If Thums Up had a unique taste, which has been described as a fizzy drink with a masala taste, holding a Campa Cola felt like holding a Coke. Its taste, logo and bottle were near identical. In fact, Coca-Cola would sue Pure Drinks upon its return in the 1990s, with the latter agreeing to redesign its bottle in an out-of-court settlement. Despite its likeness to Coca-Cola, it was probably its attempt to stress upon its desi roots when it came up with the marketing slogan: ‘The Great Indian Taste’. Soon, orange and lemon variants of Campa Cola followed. Sipping a Campa Cola through a colourful straw was of course not just about quenching your thirst. In a less affluent period, with its middle class yet to come of age, it was equally an aspiration.
Pure Drinks started by being Coca-Cola’s local bottling partner in 1949. Its founder, Charanjit Singh, who was a prominent supporter of Congress and who also built the Le Meridien hotel in Delhi, was one of the most vociferous critics when Janata Party, once it came to power at the Centre, evicted Coca-Cola from India. About a decade-and-a-half later, Singh would join other Indian beverage companies to try to keep PepsiCo at bay.
But once PepsiCo and Coca-Cola entered the market, where Thums Up held up more than its own against the two, with it eventually being purchased by Coca-Cola and continuing to remain India’s most popular cola drink so many decades later, Campa Cola’s decline was swift. Pure Drinks tried to revive the brand several times, even as recently as 2019, but did not have the financial might to take on PepsiCo and Coca-Cola.
So, will Campa Cola be able to take on the two now, or at least find its own niche? The drink will no doubt benefit from Reliance’s deep pockets. But it will also benefit from the company’s rapidly growing retail network. Reliance Retail, now headed by Isha Ambani, is trying to revitalise its FMCG business. It is rapidly adding to its already vast chain of grocery stores (according to reports, it has launched over 2,500 stores this year already, and its total store count now stands at over 15,000), apart from selling through the grocery platform JioMart. According to reports, Reliance plans to launch three versions of Campa Cola, its iconic cola, along with lemon and orange flavours, through its stores, JioMart and also over 15 lakh kiranas who buy products from its business-to-business network around this Diwali.
Much has of course changed in the cola business. From the sizes of its bottles, the marketing strategies and campaigns, to the larger conversations about the dangers of consuming sugary drinks.

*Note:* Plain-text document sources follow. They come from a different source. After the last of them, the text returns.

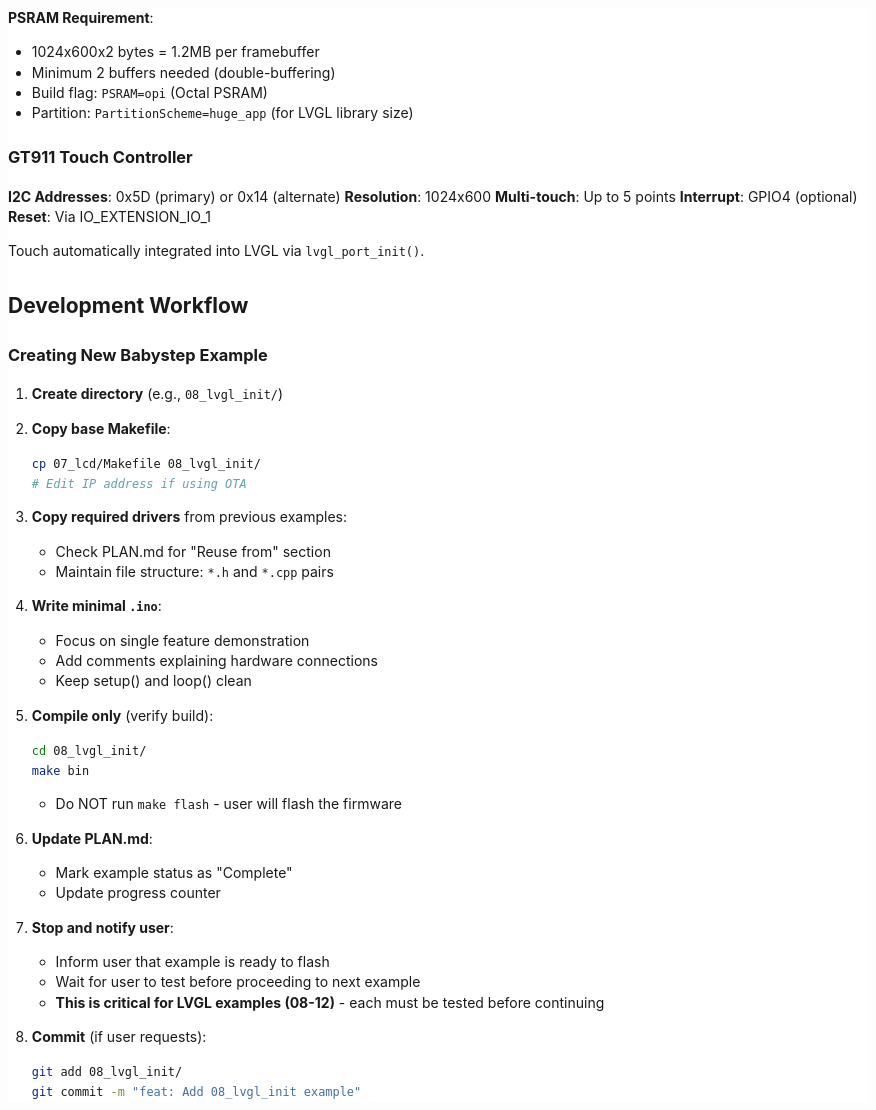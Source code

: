 **PSRAM Requirement**:
- 1024x600x2 bytes = 1.2MB per framebuffer
- Minimum 2 buffers needed (double-buffering)
- Build flag: `PSRAM=opi` (Octal PSRAM)
- Partition: `PartitionScheme=huge_app` (for LVGL library size)

### GT911 Touch Controller

**I2C Addresses**: 0x5D (primary) or 0x14 (alternate)
**Resolution**: 1024x600
**Multi-touch**: Up to 5 points
**Interrupt**: GPIO4 (optional)
**Reset**: Via IO_EXTENSION_IO_1

Touch automatically integrated into LVGL via `lvgl_port_init()`.

## Development Workflow

### Creating New Babystep Example

1. **Create directory** (e.g., `08_lvgl_init/`)

2. **Copy base Makefile**:
   ```bash
   cp 07_lcd/Makefile 08_lvgl_init/
   # Edit IP address if using OTA
   ```

3. **Copy required drivers** from previous examples:
   - Check PLAN.md for "Reuse from" section
   - Maintain file structure: `*.h` and `*.cpp` pairs

4. **Write minimal `.ino`**:
   - Focus on single feature demonstration
   - Add comments explaining hardware connections
   - Keep setup() and loop() clean

5. **Compile only** (verify build):
   ```bash
   cd 08_lvgl_init/
   make bin
   ```
   - Do NOT run `make flash` - user will flash the firmware

6. **Update PLAN.md**:
   - Mark example status as "Complete"
   - Update progress counter

7. **Stop and notify user**:
   - Inform user that example is ready to flash
   - Wait for user to test before proceeding to next example
   - **This is critical for LVGL examples (08-12)** - each must be tested before continuing

8. **Commit** (if user requests):
   ```bash
   git add 08_lvgl_init/
   git commit -m "feat: Add 08_lvgl_init example"
   ```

But the company will be banking on Campa Cola’s brand recall. Nostalgia is a powerful emotion in branding. Every few years, an old film is remade; an iconic ad is reworked; old photographs are shared on Facebook; or even old shows, like the Mahabharat and Ramayan during the lockdown, return on TV. Just the simple act of sipping a drink from a colourful straw out of a familiar bottle can transport its consumer into a distant, simpler era. It does not always work. But nostalgia remains a powerful emotion.